**WHAT IS BEING ASKED:**
Give back the data exactly, with no images.

BEGIN MATERIAL TO PROCESS

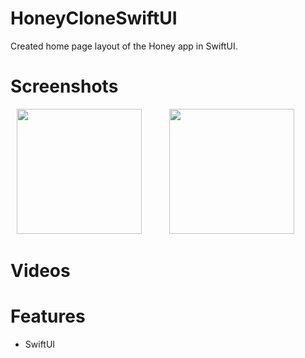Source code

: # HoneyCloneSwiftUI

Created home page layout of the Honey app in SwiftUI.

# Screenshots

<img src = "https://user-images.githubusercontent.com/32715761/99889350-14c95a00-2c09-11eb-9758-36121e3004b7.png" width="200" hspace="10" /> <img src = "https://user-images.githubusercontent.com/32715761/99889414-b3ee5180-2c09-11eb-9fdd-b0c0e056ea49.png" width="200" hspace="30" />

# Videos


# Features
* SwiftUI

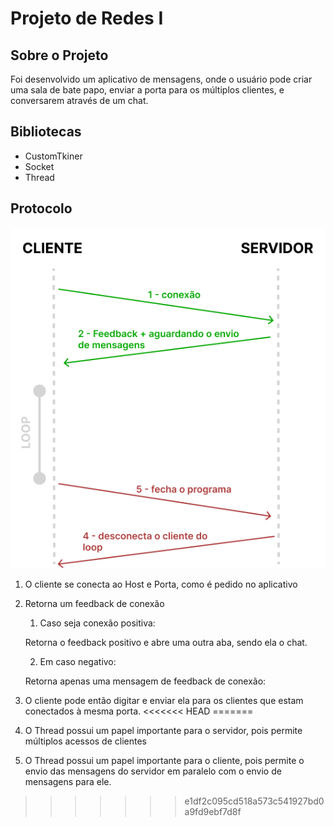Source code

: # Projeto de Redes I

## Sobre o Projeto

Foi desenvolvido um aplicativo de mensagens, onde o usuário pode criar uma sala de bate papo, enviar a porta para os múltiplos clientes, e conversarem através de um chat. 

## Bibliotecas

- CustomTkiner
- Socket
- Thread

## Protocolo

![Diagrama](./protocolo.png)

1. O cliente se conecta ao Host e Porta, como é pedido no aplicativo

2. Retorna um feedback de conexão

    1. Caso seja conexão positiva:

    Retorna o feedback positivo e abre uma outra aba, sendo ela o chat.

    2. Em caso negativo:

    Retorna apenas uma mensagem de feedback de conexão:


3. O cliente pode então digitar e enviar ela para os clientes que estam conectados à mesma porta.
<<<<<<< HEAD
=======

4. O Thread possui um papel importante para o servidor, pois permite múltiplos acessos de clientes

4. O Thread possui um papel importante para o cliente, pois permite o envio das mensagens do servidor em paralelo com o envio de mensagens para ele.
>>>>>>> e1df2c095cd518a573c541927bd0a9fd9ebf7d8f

END MATERIAL TO PROCESS

**RESULT OF THE TASK:**
Source code

: # HoneyCloneSwiftUI

Created home page layout of the Honey app in SwiftUI.

# Screenshots

<img src = "https://user-images.githubusercontent.com/32715761/99889350-14c95a00-2c09-11eb-9758-36121e3004b7.png" width="200" hspace="10" /> <img src = "https://user-images.githubusercontent.com/32715761/99889414-b3ee5180-2c09-11eb-9fdd-b0c0e056ea49.png" width="200" hspace="30" />

# Videos


# Features
* SwiftUI

Source code

: # Projeto de Redes I

## Sobre o Projeto

Foi desenvolvido um aplicativo de mensagens, onde o usuário pode criar uma sala de bate papo, enviar a porta para os múltiplos clientes, e conversarem através de um chat. 

## Bibliotecas

- CustomTkiner
- Socket
- Thread

## Protocolo

![Diagrama](./protocolo.png)

1. O cliente se conecta ao Host e Porta, como é pedido no aplicativo

2. Retorna um feedback de conexão

    1. Caso seja conexão positiva:

    Retorna o feedback positivo e abre uma outra aba, sendo ela o chat.

    2. Em caso negativo:

    Retorna apenas uma mensagem de feedback de conexão:


3. O cliente pode então digitar e enviar ela para os clientes que estam conectados à mesma porta.
<<<<<<< HEAD
=======

4. O Thread possui um papel importante para o servidor, pois permite múltiplos acessos de clientes

4. O Thread possui um papel importante para o cliente, pois permite o envio das mensagens do servidor em paralelo com o envio de mensagens para ele.
>>>>>>> e1df2c095cd518a573c541927bd0a9fd9ebf7d8f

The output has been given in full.